大正時代、当時としては経済的にも恵まれた20歳の女性が、アメリカの大学で知り合った男と結婚し、破綻する話です。お互いに成長できるような結婚生活を夢みて、自分の仕事は続けたいし、子供はいらない、ということまで、はっきりと相手に伝えてから結婚したのに、なぜかうまくいかない、その生活を細かく書いているのです。
暴力というものは一切ありません。相手を見下したような態度や、突然キレたり、なんてのもありません。でも、彼女は徐々に耐えられなくなってしまいました。最後の最後まで、伸子はなんで自分がこんなに苦しいのかわからないままでした。百合子の自伝のようです。体験してないとここまでは書けないと思います。

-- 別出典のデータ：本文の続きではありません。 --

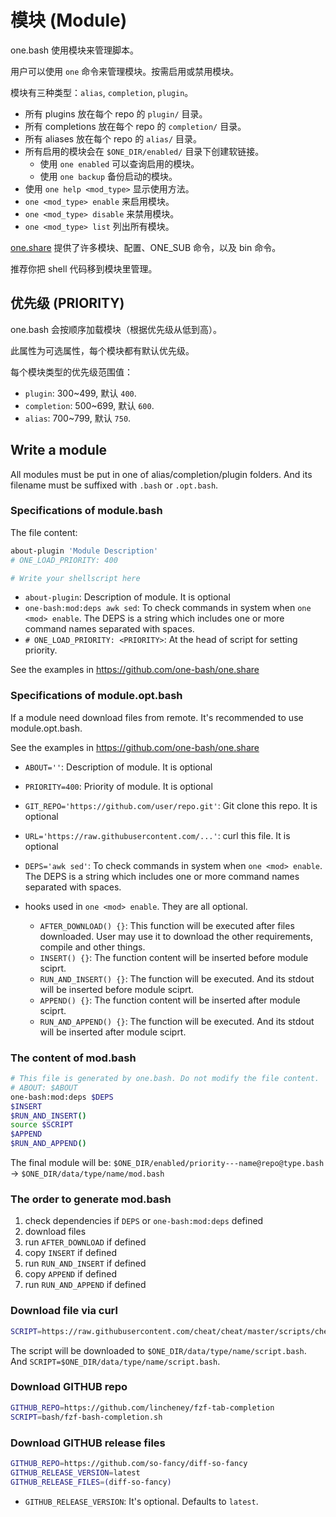 # 模块 (Module)

one.bash 使用模块来管理脚本。

用户可以使用 `one` 命令来管理模块。按需启用或禁用模块。

模块有三种类型：`alias`, `completion`, `plugin`。

- 所有 plugins 放在每个 repo 的 `plugin/` 目录。
- 所有 completions 放在每个 repo 的 `completion/` 目录。
- 所有 aliases 放在每个 repo 的 `alias/` 目录。
- 所有启用的模块会在 `$ONE_DIR/enabled/` 目录下创建软链接。
  - 使用 `one enabled` 可以查询启用的模块。
  - 使用 `one backup` 备份启动的模块。
- 使用 `one help <mod_type>` 显示使用方法。
- `one <mod_type> enable` 来启用模块。
- `one <mod_type> disable` 来禁用模块。
- `one <mod_type> list` 列出所有模块。

[one.share][] 提供了许多模块、配置、ONE_SUB 命令，以及 bin 命令。

推荐你把 shell 代码移到模块里管理。

## 优先级 (PRIORITY)

one.bash 会按顺序加载模块（根据优先级从低到高）。

此属性为可选属性，每个模块都有默认优先级。

每个模块类型的优先级范围值：

- `plugin`: 300~499, 默认 `400`.
- `completion`: 500~699, 默认 `600`.
- `alias`: 700~799, 默认 `750`.

## Write a module

All modules must be put in one of alias/completion/plugin folders. And its filename must be suffixed with `.bash` or `.opt.bash`.

### Specifications of module.bash

The file content:

```sh
about-plugin 'Module Description'
# ONE_LOAD_PRIORITY: 400

# Write your shellscript here
```

- `about-plugin`: Description of module. It is optional
- `one-bash:mod:deps awk sed`: To check commands in system when `one <mod> enable`. The DEPS is a string which includes one or more command names separated with spaces.
- `# ONE_LOAD_PRIORITY: <PRIORITY>`: At the head of script for setting priority.

See the examples in https://github.com/one-bash/one.share

### Specifications of module.opt.bash

If a module need download files from remote. It's recommended to use module.opt.bash.

See the examples in https://github.com/one-bash/one.share

- `ABOUT=''`: Description of module. It is optional
- `PRIORITY=400`: Priority of module. It is optional
- `GIT_REPO='https://github.com/user/repo.git'`: Git clone this repo. It is optional
- `URL='https://raw.githubusercontent.com/...'`: curl this file. It is optional
- `DEPS='awk sed'`: To check commands in system when `one <mod> enable`. The DEPS is a string which includes one or more command names separated with spaces.

- hooks used in `one <mod> enable`. They are all optional.
  - `AFTER_DOWNLOAD() {}`: This function will be executed after files downloaded. User may use it to download the other requirements, compile and other things.
  - `INSERT() {}`: The function content will be inserted before module sciprt.
  - `RUN_AND_INSERT() {}`: The function will be executed. And its stdout will be inserted before module sciprt.
  - `APPEND() {}`: The function content will be inserted after module sciprt.
  - `RUN_AND_APPEND() {}`: The function will be executed. And its stdout will be inserted after module sciprt.

### The content of mod.bash

```sh
# This file is generated by one.bash. Do not modify the file content.
# ABOUT: $ABOUT
one-bash:mod:deps $DEPS
$INSERT
$RUN_AND_INSERT()
source $SCRIPT
$APPEND
$RUN_AND_APPEND()
```

The final module will be: `$ONE_DIR/enabled/priority---name@repo@type.bash` -> `$ONE_DIR/data/type/name/mod.bash`

### The order to generate mod.bash

1. check dependencies if `DEPS` or `one-bash:mod:deps` defined
2. download files
3. run `AFTER_DOWNLOAD` if defined
4. copy `INSERT` if defined
5. run `RUN_AND_INSERT` if defined
6. copy `APPEND` if defined
7. run `RUN_AND_APPEND` if defined

### Download file via curl

```sh
SCRIPT=https://raw.githubusercontent.com/cheat/cheat/master/scripts/cheat.bash
```

The script will be downloaded to `$ONE_DIR/data/type/name/script.bash`.
And `SCRIPT=$ONE_DIR/data/type/name/script.bash`.

### Download GITHUB repo

```sh
GITHUB_REPO=https://github.com/lincheney/fzf-tab-completion
SCRIPT=bash/fzf-bash-completion.sh
```

### Download GITHUB release files

```sh
GITHUB_REPO=https://github.com/so-fancy/diff-so-fancy
GITHUB_RELEASE_VERSION=latest
GITHUB_RELEASE_FILES=(diff-so-fancy)
```

- `GITHUB_RELEASE_VERSION`: It's optional. Defaults to `latest`.

<!-- links -->

[one.share]: https://github.com/one-bash/one.share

解説でも、この時代の社会通念や家族制度のことなど、社会的な見方でしか述べられていません。 夫の人格のことについては、何も書かれていないところからも、夫がおかしい!と読んだ人がだれも思わなかったのでしょうね。小説の中では、あの人は変わっているから・・と忠告のことばはありましたが、恋愛中のときは、相手のことが見えなかったのです。
実は、30年以上も昔、夫と出会う前に一度、この本を読んだことがあるんです。まったく内容を覚えてません。つまらない、わけのわからない・・と思ったんでしょうね。